The CPI, which measures inflation, has the ability to move mortgage rates all by itself. Higher-than-expected inflation can push rates higher, and lower-than-expected inflation can nudge them lower. Decisions made at the Fed meeting can send rates up or down, too. Financial markets usually have days or weeks to digest one before reacting to the other: In May, a Fed meeting ended on the first day of the month, and the CPI report was released on the 15th.

But markets will have just five and a half hours for reflection between reports in June. First comes May’s CPI, at 8:30 a.m. Eastern time on June 12. The Fed’s monetary policy statement will be released at 2 p.m., accompanied by the central bank’s updated set of economic projections. The policy statement and economic projections will be followed a half-hour later by Fed Chair Jerome Powell’s news conference.

That’s a lot of potentially market-moving information in one day. The back-to-back events could fuel volatility in mortgage rates, pushing them abruptly in one direction or the other. But it’s equally plausible that rates won’t react much at all. It depends on whether the CPI or the Fed delivers a surprise.

A lot of uncertainty

Mortgage rates move up or down according to investors’ outlook on the economy. An unexpectedly rosy or grim economic report can reset that outlook, causing rates to jump or to plunge. Inflation gauges such as the CPI have this power. For its part, the Fed tries hard not to fluster investors. But it, too, has the capability to jolt markets — intentionally or not — when it revises its economic projections.

If surprising headlines arise on June 12, they could send mortgage rates on a wild ride. Or the day could proceed according to expectations, without mussing a hair of the mortgage market. We won’t know the day’s outcome until the end of Powell’s news conference.

Word of the month: ‘volatility’

As of the end of May, the Cleveland Fed was forecasting that the June 12 CPI report will show that core consumer prices rose about 3.6% in May, the same as April’s reading. Based on this expectation, the 30-year fixed-rate mortgage was between 7% and 7.25% as May drew to a close. The rate is likely to remain within that range through June 11 as markets await the big day.

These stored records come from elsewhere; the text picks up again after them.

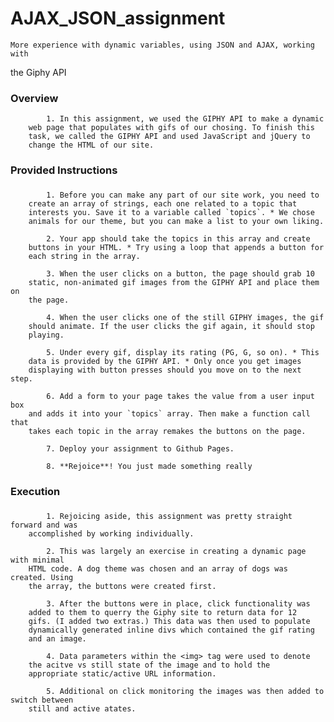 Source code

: #     AJAX_JSON_assignment
	More experience with dynamic variables, using JSON and AJAX, working with
the Giphy API

###            Overview
			1. In this assignment, we used the GIPHY API to make a dynamic
		web page that populates with gifs of our chosing. To finish this
		task, we called the GIPHY API and used JavaScript and jQuery to
		change the HTML of our site.

###            Provided Instructions
### 
			1. Before you can make any part of our site work, you need to
		create an array of strings, each one related to a topic that
		interests you. Save it to a variable called `topics`. * We chose
		animals for our theme, but you can make a list to your own liking.

			2. Your app should take the topics in this array and create
		buttons in your HTML. * Try using a loop that appends a button for
		each string in the array.

			3. When the user clicks on a button, the page should grab 10
		static, non-animated gif images from the GIPHY API and place them on
		the page.

			4. When the user clicks one of the still GIPHY images, the gif
		should animate. If the user clicks the gif again, it should stop
		playing.

			5. Under every gif, display its rating (PG, G, so on). * This
		data is provided by the GIPHY API. * Only once you get images
		displaying with button presses should you move on to the next step.

			6. Add a form to your page takes the value from a user input box
		and adds it into your `topics` array. Then make a function call that
		takes each topic in the array remakes the buttons on the page.

			7. Deploy your assignment to Github Pages.

			8. **Rejoice**! You just made something really


###            Execution
### 
			1. Rejoicing aside, this assignment was pretty straight forward and was 
		accomplished by working individually.

			2. This was largely an exercise in creating a dynamic page with minimal 
		HTML code. A dog theme was chosen and an array of dogs was created. Using 
		the array, the buttons were created first.

			3. After the buttons were in place, click functionality was
		added to them to querry the Giphy site to return data for 12
		gifs. (I added two extras.) This data was then used to populate
		dynamically generated inline divs which contained the gif rating
		and an image.

			4. Data parameters within the <img> tag were used to denote
		the acitve vs still state of the image and to hold the
		appropriate static/active URL information. 
		
			5. Additional on click monitoring the images was then added to switch between
		still and active atates. 

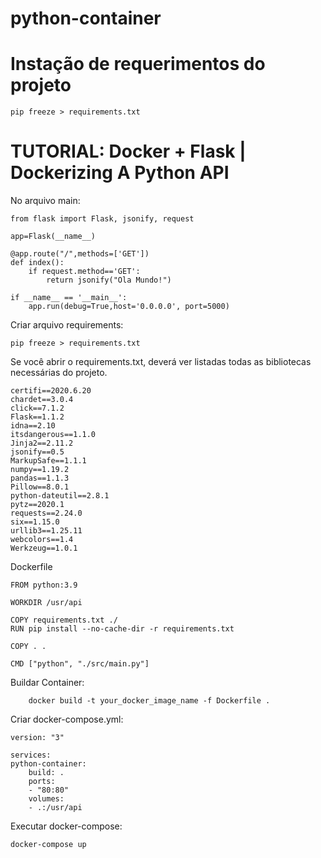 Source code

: # python-container

# Instação de requerimentos do projeto

    pip freeze > requirements.txt

# TUTORIAL: Docker + Flask | Dockerizing A Python API

No arquivo main:

    from flask import Flask, jsonify, request

    app=Flask(__name__)

    @app.route("/",methods=['GET'])
    def index():
        if request.method=='GET':
            return jsonify("Ola Mundo!")

    if __name__ == '__main__':
        app.run(debug=True,host='0.0.0.0', port=5000)

Criar arquivo requirements:

    pip freeze > requirements.txt

Se você abrir o requirements.txt, deverá ver listadas todas as bibliotecas necessárias do projeto.

    certifi==2020.6.20
    chardet==3.0.4
    click==7.1.2
    Flask==1.1.2
    idna==2.10
    itsdangerous==1.1.0
    Jinja2==2.11.2
    jsonify==0.5
    MarkupSafe==1.1.1
    numpy==1.19.2
    pandas==1.1.3
    Pillow==8.0.1
    python-dateutil==2.8.1
    pytz==2020.1
    requests==2.24.0
    six==1.15.0
    urllib3==1.25.11
    webcolors==1.4
    Werkzeug==1.0.1

Dockerfile

    FROM python:3.9

    WORKDIR /usr/api

    COPY requirements.txt ./
    RUN pip install --no-cache-dir -r requirements.txt

    COPY . .

    CMD ["python", "./src/main.py"]

Buildar Container:

        docker build -t your_docker_image_name -f Dockerfile .

Criar docker-compose.yml:

    version: "3"

    services:
    python-container:
        build: .
        ports:
        - "80:80"
        volumes:
        - .:/usr/api

Executar docker-compose:

    docker-compose up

Then June 12 rolls around, and with it, the CPI report. If core CPI drops significantly — say, to 3.4% or lower — mortgage rates could fall. If core CPI is above 3.6%, mortgage rates could rise. If core CPI is 3.5% or 3.6%, the mortgage market might yawn, without much rate movement.

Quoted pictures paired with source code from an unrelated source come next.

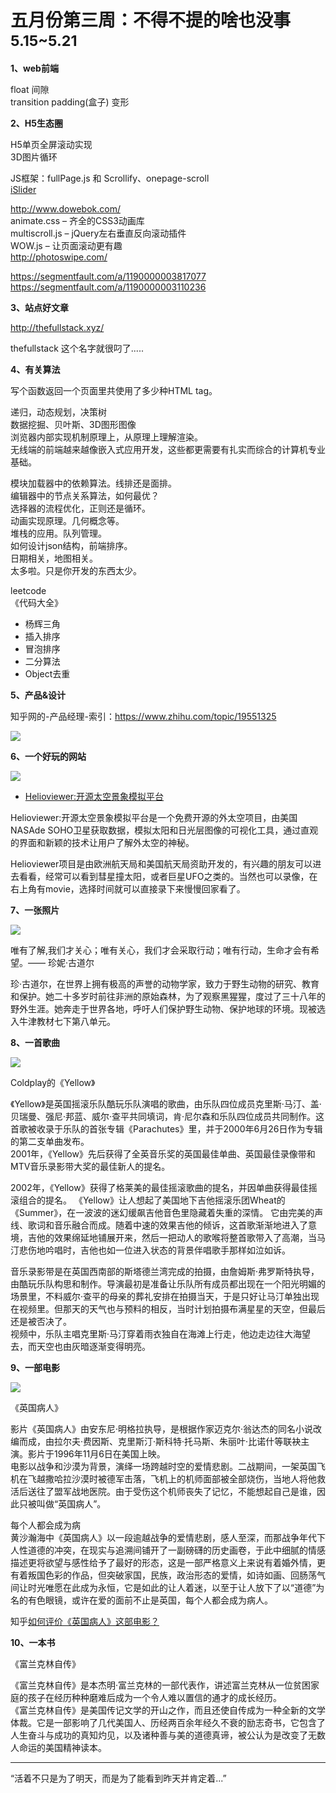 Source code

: 
# 五月份第三周：不得不提的啥也没事  <small>5.15~5.21</small>

__1、web前端__    
    
float 间隙  
transition padding(盒子) 变形

__2、H5生态圈__      

H5单页全屏滚动实现  
3D图片循环  

JS框架：fullPage.js 和 Scrollify、onepage-scroll  
[iSlider](http://kele527.github.io/iSlider/)

http://www.dowebok.com/   
animate.css – 齐全的CSS3动画库   
multiscroll.js – jQuery左右垂直反向滚动插件  
WOW.js – 让页面滚动更有趣  
http://photoswipe.com/  

https://segmentfault.com/a/1190000003817077  
https://segmentfault.com/a/1190000003110236

__3、站点好文章__    

http://thefullstack.xyz/  

thefullstack 这个名字就很叼了.....

__4、有关算法__     

写个函数返回一个页面里共使用了多少种HTML tag。  

递归，动态规划，决策树   
数据挖掘、贝叶斯、3D图形图像  
浏览器内部实现机制原理上，从原理上理解渲染。   
无线端的前端越来越像嵌入式应用开发，这些都更需要有扎实而综合的计算机专业基础。  

模块加载器中的依赖算法。线排还是面排。   
编辑器中的节点关系算法，如何最优？  
选择器的流程优化，正则还是循环。  
动画实现原理。几何概念等。    
堆栈的应用。队列管理。    
如何设计json结构，前端排序。  
日期相关，地图相关。  
太多啦。只是你开发的东西太少。    

leetcode  
《代码大全》

- 杨辉三角  
- 插入排序  
- 冒泡排序  
- 二分算法  
- Object去重  


__5、产品&设计__        

知乎网的-产品经理-索引：https://www.zhihu.com/topic/19551325  

![](https://github.com/bluezhan/weekly/raw/master/docs/img/53-2.png)   

__6、一个好玩的网站__

![](https://github.com/bluezhan/weekly/raw/master/docs/img/53-3.png)   

- [Helioviewer:开源太空景象模拟平台](https://helioviewer.org/)    

Helioviewer:开源太空景象模拟平台是一个免费开源的外太空项目，由美国NASAde SOHO卫星获取数据，模拟太阳和日光层图像的可视化工具，通过直观的界面和新颖的技术让用户了解外太空的神秘。  

Helioviewer项目是由欧洲航天局和美国航天局资助开发的，有兴趣的朋友可以进去看看，经常可以看到彗星撞太阳，或者巨星UFO之类的。当然也可以录像，在右上角有movie，选择时间就可以直接录下来慢慢回家看了。  

__7、一张照片__   
 
![](https://github.com/bluezhan/weekly/raw/master/docs/img/53-4.jpg)   

唯有了解,我们才关心；唯有关心，我们才会采取行动；唯有行动，生命才会有希望。—— 珍妮·古道尔  
 
珍·古道尔，在世界上拥有极高的声誉的动物学家，致力于野生动物的研究、教育和保护。她二十多岁时前往非洲的原始森林，为了观察黑猩猩，度过了三十八年的野外生涯。她奔走于世界各地，呼吁人们保护野生动物、保护地球的环境。现被选入牛津教材七下第八单元。  

__8、一首歌曲__  

![](https://github.com/bluezhan/weekly/raw/master/docs/img/53-5.jpg)  

Coldplay的《Yellow》  

《Yellow》是英国摇滚乐队酷玩乐队演唱的歌曲，由乐队四位成员克里斯·马汀、盖·贝瑞曼、强尼·邦蓝、威尔·查平共同填词，肯·尼尔森和乐队四位成员共同制作。这首歌被收录于乐队的首张专辑《Parachutes》里，并于2000年6月26日作为专辑的第二支单曲发布。  
2001年，《Yellow》先后获得了全英音乐奖的英国最佳单曲、英国最佳录像带和MTV音乐录影带大奖的最佳新人的提名。  

2002年，《Yellow》获得了格莱美的最佳摇滚歌曲的提名，并因单曲获得最佳摇滚组合的提名。
《Yellow》让人想起了美国地下吉他摇滚乐团Wheat的《Summer》，在一波波的迷幻缓飙吉他音色里隐藏着失重的深情。 它由完美的声线、歌词和音乐融合而成。随着中速的效果吉他的倾诉，这首歌渐渐地进入了意境，吉他的效果绵延地铺展开来，然后一把动人的歌喉将整首歌带入了高潮，当马汀悲伤地吟唱时，吉他也如一位进入状态的背景伴唱歌手那样如泣如诉。   

音乐录影带是在英国西南部的斯塔德兰湾完成的拍摄，由詹姆斯·弗罗斯特执导，由酷玩乐队构思和制作。导演最初是准备让乐队所有成员都出现在一个阳光明媚的场景里，不料威尔·查平的母亲的葬礼安排在拍摄当天，于是只好让马汀单独出现在视频里。但那天的天气也与预料的相反，当时计划拍摄布满星星的天空，但最后还是被否决了。     
视频中，乐队主唱克里斯·马汀穿着雨衣独自在海滩上行走，他边走边往大海望去，而天空也由灰暗逐渐变得明亮。   

__9、一部电影__   

![](https://github.com/bluezhan/weekly/raw/master/docs/img/53-10.png)  

《英国病人》

影片《英国病人》由安东尼·明格拉执导，是根据作家迈克尔·翁达杰的同名小说改编而成，由拉尔夫·费因斯、克里斯汀·斯科特·托马斯、朱丽叶·比诺什等联袂主演。影片于1996年11月6日在美国上映。  
电影以战争和沙漠为背景，演绎一场跨越时空的爱情悲剧。二战期间，一架英国飞机在飞越撒哈拉沙漠时被德军击落，飞机上的机师面部被全部烧伤，当地人将他救活后送往了盟军战地医院。由于受伤这个机师丧失了记忆，不能想起自己是谁，因此只被叫做“英国病人”。
    
每个人都会成为病   
黄沙瀚海中《英国病人》以一段逾越战争的爱情悲剧，感人至深，而那战争年代下人性道德的冲突，在现实与追溯间铺开了一副磅礴的历史画卷，于此中细腻的情感描述更将欲望与感性给予了最好的形态，这是一部严格意义上来说有着婚外情，更有着叛国色彩的作品，但突破家国，民族，政治形态的爱情，如诗如画、回肠荡气间让时光唯愿在此成为永恒，它是如此的让人着迷，以至于让人放下了以“道德”为名的有色眼镜，或许在爱的面前不止是英国，每个人都会成为病人。   

知乎[如何评价《英国病人》这部电影？](https://www.zhihu.com/question/21949779)  

__10、一本书__ 

《富兰克林自传》 

《富兰克林自传》是本杰明·富兰克林的一部代表作，讲述富兰克林从一位贫困家庭的孩子在经历种种磨难后成为一个令人难以置信的通才的成长经历。  
《富兰克林自传》是美国传记文学的开山之作，而且还使自传成为一种全新的文学体裁。它是一部影响了几代美国人、历经两百余年经久不衰的励志奇书，它包含了人生奋斗与成功的真知灼见，以及诸种善与美的道德真谛，被公认为是改变了无数人命运的美国精神读本。    

-------------------

“活着不只是为了明天，而是为了能看到昨天并肯定着...”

Hours later, the Federal Reserve and Powell could reinforce or undercut the impact of the CPI report. Financial markets expect the Fed to reduce short-term interest rates in September or November, and investors will listen for any hint that the central bank will act sooner or later than that. Whatever happens, the events of that day might guide the trajectory of mortgage rates for weeks

“Expect more rate volatility ahead as the Fed and investors wait for more conclusive evidence of a return to low, stable and more predictable inflation,” Zillow’s senior economist, Orphe Divounguy, said in a news release.

If you’re trying to decide whether to float or lock a mortgage rate, reach out to your loan officer, who should have up-to-date information.

What other forecasters predict

Fannie Mae and the Mortgage Bankers Association revised their mortgage rate forecasts upward in May as inflation has proved tenacious. Fannie Mae’s prediction is less optimistic than the MBA’s.

What happened in May

The average rate on the 30-year fixed-rate mortgage averaged 7.01% in May, barely down from April’s average of 7.04%. The 30-year mortgage was above 7.25% at the beginning of the month, then dropped below 7% for a couple of weeks before rebounding above 7% in the last week.